Plain-text document sources
────────────────

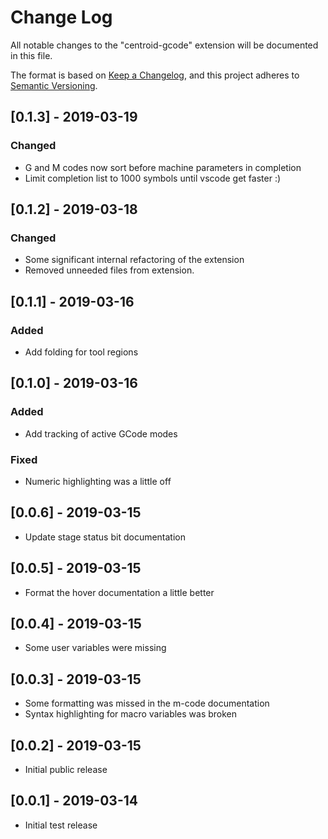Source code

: # Change Log

All notable changes to the "centroid-gcode" extension will be documented in this file.

The format is based on [Keep a Changelog](https://keepachangelog.com/en/1.0.0/),
and this project adheres to [Semantic Versioning](https://semver.org/spec/v2.0.0.html).


## [0.1.3] - 2019-03-19
### Changed
- G and M codes now sort before machine parameters in completion
- Limit completion list to 1000 symbols until vscode get faster :)

## [0.1.2] - 2019-03-18
### Changed
- Some significant internal refactoring of the extension
- Removed unneeded files from extension.

## [0.1.1] - 2019-03-16
### Added
- Add folding for tool regions

## [0.1.0] - 2019-03-16
### Added
- Add tracking of active GCode modes

### Fixed
- Numeric highlighting was a little off

## [0.0.6] - 2019-03-15
- Update stage status bit documentation

## [0.0.5] - 2019-03-15
- Format the hover documentation a little better

## [0.0.4] - 2019-03-15
- Some user variables were missing

## [0.0.3] - 2019-03-15
- Some formatting was missed in the m-code documentation
- Syntax highlighting for macro variables was broken

## [0.0.2] - 2019-03-15
- Initial public release

## [0.0.1] - 2019-03-14

- Initial test release
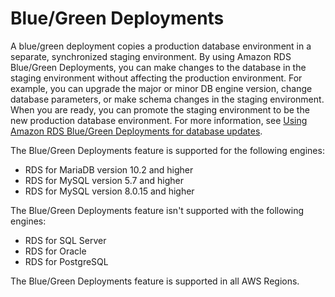 # Blue/Green Deployments<a name="Concepts.RDS_Fea_Regions_DB-eng.Feature.BlueGreenDeployments"></a>

A blue/green deployment copies a production database environment in a separate, synchronized staging environment\. By using Amazon RDS Blue/Green Deployments, you can make changes to the database in the staging environment without affecting the production environment\. For example, you can upgrade the major or minor DB engine version, change database parameters, or make schema changes in the staging environment\. When you are ready, you can promote the staging environment to be the new production database environment\. For more information, see [Using Amazon RDS Blue/Green Deployments for database updates](blue-green-deployments.md)\. 

The Blue/Green Deployments feature is supported for the following engines:
+ RDS for MariaDB version 10\.2 and higher
+ RDS for MySQL version 5\.7 and higher
+ RDS for MySQL version 8\.0\.15 and higher

The Blue/Green Deployments feature isn't supported with the following engines:
+ RDS for SQL Server
+ RDS for Oracle
+ RDS for PostgreSQL

The Blue/Green Deployments feature is supported in all AWS Regions\.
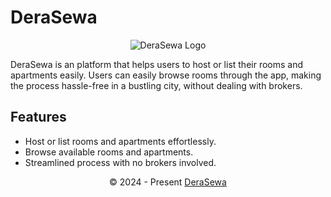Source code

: # DeraSewa

<p align="center">
  <img src="[https://your-logo-link-here.png](https://www.google.com/url?sa=i&url=https%3A%2F%2Fsuesys.com%2Fassets%2Fwebsite%2Fimages%2F&psig=AOvVaw0B-eKuy4iDWuVGC7SuvgA_&ust=1738399487154000&source=images&cd=vfe&opi=89978449&ved=0CBQQjRxqFwoTCOiUhPPIn4sDFQAAAAAdAAAAABAE)" alt="DeraSewa Logo" />
</p>

DeraSewa is an platform that helps users to host or list their rooms and apartments easily. Users can easily browse rooms through the app, making the process hassle-free in a bustling city, without dealing with brokers.

## Features
- Host or list rooms and apartments effortlessly.
- Browse available rooms and apartments.
- Streamlined process with no brokers involved.

<p align="center">
  &copy; 2024 - Present <a href="https://derasewa.com" target="_self">DeraSewa</a>
</p>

────────────────

* _WHAT YOU WILL DO_: Omit the pictures, then give every record back exactly as it stands.

* _RESPONSE BELOW_:
Source code

: # Change Log

All notable changes to the "centroid-gcode" extension will be documented in this file.

The format is based on [Keep a Changelog](https://keepachangelog.com/en/1.0.0/),
and this project adheres to [Semantic Versioning](https://semver.org/spec/v2.0.0.html).


## [0.1.3] - 2019-03-19
### Changed
- G and M codes now sort before machine parameters in completion
- Limit completion list to 1000 symbols until vscode get faster :)

## [0.1.2] - 2019-03-18
### Changed
- Some significant internal refactoring of the extension
- Removed unneeded files from extension.

## [0.1.1] - 2019-03-16
### Added
- Add folding for tool regions

## [0.1.0] - 2019-03-16
### Added
- Add tracking of active GCode modes

### Fixed
- Numeric highlighting was a little off

## [0.0.6] - 2019-03-15
- Update stage status bit documentation

## [0.0.5] - 2019-03-15
- Format the hover documentation a little better

## [0.0.4] - 2019-03-15
- Some user variables were missing

## [0.0.3] - 2019-03-15
- Some formatting was missed in the m-code documentation
- Syntax highlighting for macro variables was broken

## [0.0.2] - 2019-03-15
- Initial public release

## [0.0.1] - 2019-03-14

- Initial test release
 # Blue/Green Deployments<a name="Concepts.RDS_Fea_Regions_DB-eng.Feature.BlueGreenDeployments"></a>

A blue/green deployment copies a production database environment in a separate, synchronized staging environment\. By using Amazon RDS Blue/Green Deployments, you can make changes to the database in the staging environment without affecting the production environment\. For example, you can upgrade the major or minor DB engine version, change database parameters, or make schema changes in the staging environment\. When you are ready, you can promote the staging environment to be the new production database environment\. For more information, see [Using Amazon RDS Blue/Green Deployments for database updates](blue-green-deployments.md)\. 

The Blue/Green Deployments feature is supported for the following engines:
+ RDS for MariaDB version 10\.2 and higher
+ RDS for MySQL version 5\.7 and higher
+ RDS for MySQL version 8\.0\.15 and higher

The Blue/Green Deployments feature isn't supported with the following engines:
+ RDS for SQL Server
+ RDS for Oracle
+ RDS for PostgreSQL

The Blue/Green Deployments feature is supported in all AWS Regions\.
Source code

: # DeraSewa

<p align="center">
  <img src="[https://your-logo-link-here.png](https://www.google.com/url?sa=i&url=https%3A%2F%2Fsuesys.com%2Fassets%2Fwebsite%2Fimages%2F&psig=AOvVaw0B-eKuy4iDWuVGC7SuvgA_&ust=1738399487154000&source=images&cd=vfe&opi=89978449&ved=0CBQQjRxqFwoTCOiUhPPIn4sDFQAAAAAdAAAAABAE)" alt="DeraSewa Logo" />
</p>

DeraSewa is an platform that helps users to host or list their rooms and apartments easily. Users can easily browse rooms through the app, making the process hassle-free in a bustling city, without dealing with brokers.

## Features
- Host or list rooms and apartments effortlessly.
- Browse available rooms and apartments.
- Streamlined process with no brokers involved.

<p align="center">
  &copy; 2024 - Present <a href="https://derasewa.com" target="_self">DeraSewa</a>
</p>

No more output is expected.